### Work instruction
Repeat exactly, please, the lines that begin at the start of the listing and end at the line holding "- [x] Define permissible".

### Records supplied
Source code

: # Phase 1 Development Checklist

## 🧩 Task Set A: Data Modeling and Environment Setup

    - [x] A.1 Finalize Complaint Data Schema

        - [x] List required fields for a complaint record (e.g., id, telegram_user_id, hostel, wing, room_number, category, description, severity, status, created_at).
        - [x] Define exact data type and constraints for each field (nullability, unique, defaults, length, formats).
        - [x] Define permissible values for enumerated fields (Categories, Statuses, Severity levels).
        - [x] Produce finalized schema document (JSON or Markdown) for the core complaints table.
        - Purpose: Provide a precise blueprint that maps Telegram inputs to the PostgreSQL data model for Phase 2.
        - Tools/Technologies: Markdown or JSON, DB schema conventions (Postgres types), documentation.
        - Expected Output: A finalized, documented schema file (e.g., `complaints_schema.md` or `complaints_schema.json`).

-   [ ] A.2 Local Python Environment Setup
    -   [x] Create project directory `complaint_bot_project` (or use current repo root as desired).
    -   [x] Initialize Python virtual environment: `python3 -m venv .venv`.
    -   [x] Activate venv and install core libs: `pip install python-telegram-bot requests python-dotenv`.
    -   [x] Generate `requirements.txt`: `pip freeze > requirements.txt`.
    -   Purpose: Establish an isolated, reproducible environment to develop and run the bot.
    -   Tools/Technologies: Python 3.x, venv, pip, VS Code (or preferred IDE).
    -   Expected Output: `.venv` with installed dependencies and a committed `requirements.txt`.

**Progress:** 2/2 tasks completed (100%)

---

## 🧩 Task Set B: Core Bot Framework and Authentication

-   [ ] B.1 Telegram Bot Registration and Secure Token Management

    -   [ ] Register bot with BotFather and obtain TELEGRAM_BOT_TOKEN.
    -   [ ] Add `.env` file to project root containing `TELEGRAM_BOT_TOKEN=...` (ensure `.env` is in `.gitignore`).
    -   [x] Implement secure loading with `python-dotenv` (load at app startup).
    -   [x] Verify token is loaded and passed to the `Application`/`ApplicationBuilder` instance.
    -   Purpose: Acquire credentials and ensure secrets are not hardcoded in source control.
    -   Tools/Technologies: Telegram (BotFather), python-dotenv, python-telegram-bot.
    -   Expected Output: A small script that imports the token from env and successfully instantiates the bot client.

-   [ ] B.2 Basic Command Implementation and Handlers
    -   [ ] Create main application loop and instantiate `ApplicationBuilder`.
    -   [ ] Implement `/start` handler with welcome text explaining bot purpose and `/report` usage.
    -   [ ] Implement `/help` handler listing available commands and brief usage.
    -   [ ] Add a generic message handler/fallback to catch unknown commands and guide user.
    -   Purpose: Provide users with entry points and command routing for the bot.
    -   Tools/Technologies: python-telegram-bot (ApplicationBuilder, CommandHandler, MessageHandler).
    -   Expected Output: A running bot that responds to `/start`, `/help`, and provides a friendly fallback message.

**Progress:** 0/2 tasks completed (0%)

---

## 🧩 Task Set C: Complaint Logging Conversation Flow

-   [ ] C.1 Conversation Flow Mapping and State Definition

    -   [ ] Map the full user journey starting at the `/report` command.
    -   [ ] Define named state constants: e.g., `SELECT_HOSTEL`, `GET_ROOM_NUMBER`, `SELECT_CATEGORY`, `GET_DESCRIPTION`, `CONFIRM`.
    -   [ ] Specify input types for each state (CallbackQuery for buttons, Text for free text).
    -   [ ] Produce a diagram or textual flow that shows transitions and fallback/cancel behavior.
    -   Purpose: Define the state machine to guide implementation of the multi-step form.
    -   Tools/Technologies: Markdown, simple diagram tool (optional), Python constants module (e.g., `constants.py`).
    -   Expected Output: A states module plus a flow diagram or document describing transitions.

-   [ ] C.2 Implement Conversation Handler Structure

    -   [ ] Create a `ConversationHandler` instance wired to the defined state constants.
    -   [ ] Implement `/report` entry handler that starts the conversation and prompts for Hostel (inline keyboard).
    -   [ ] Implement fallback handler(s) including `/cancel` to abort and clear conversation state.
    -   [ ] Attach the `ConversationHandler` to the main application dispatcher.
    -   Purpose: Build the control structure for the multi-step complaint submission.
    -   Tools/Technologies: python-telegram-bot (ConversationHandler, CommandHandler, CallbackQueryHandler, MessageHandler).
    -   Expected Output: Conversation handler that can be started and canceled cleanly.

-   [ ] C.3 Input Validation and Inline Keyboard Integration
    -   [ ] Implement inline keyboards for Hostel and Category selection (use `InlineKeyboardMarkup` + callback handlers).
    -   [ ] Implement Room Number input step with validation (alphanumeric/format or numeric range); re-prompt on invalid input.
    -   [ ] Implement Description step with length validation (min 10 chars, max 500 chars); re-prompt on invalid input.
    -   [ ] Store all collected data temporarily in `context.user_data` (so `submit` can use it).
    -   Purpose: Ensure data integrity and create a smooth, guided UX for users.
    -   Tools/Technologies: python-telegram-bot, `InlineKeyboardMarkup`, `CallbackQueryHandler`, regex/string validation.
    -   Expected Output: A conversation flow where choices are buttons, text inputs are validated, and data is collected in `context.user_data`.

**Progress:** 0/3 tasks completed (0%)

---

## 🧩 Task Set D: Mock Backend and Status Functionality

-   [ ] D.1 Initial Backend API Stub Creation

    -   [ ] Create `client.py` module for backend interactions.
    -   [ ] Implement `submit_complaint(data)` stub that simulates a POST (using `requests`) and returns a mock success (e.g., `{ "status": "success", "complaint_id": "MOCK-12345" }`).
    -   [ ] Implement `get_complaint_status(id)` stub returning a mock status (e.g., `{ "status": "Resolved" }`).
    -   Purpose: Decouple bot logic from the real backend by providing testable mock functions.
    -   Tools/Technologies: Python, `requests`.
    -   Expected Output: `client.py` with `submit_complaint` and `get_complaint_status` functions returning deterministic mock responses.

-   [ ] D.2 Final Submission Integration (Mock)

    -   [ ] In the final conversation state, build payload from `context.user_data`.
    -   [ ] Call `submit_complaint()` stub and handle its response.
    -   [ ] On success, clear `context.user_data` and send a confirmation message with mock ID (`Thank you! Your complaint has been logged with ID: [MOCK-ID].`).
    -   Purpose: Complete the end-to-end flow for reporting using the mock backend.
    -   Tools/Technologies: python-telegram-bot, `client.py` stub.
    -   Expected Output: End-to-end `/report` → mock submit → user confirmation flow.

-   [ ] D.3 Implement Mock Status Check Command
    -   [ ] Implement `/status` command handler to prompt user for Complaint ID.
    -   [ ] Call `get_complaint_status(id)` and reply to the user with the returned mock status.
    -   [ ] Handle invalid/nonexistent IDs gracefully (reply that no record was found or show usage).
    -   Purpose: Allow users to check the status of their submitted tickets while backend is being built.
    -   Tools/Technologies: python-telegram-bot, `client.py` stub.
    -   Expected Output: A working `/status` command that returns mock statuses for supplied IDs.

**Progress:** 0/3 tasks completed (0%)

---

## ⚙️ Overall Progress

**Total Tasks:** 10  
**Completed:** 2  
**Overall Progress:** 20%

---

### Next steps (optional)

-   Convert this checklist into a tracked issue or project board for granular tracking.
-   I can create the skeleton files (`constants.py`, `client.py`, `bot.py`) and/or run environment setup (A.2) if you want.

### Task response
Source code

: # Phase 1 Development Checklist

## 🧩 Task Set A: Data Modeling and Environment Setup

    - [x] A.1 Finalize Complaint Data Schema

        - [x] List required fields for a complaint record (e.g., id, telegram_user_id, hostel, wing, room_number, category, description, severity, status, created_at).
        - [x] Define exact data type and constraints for each field (nullability, unique, defaults, length, formats).
        - [x] Define permissible values for enumerated fields (Categories, Statuses, Severity levels).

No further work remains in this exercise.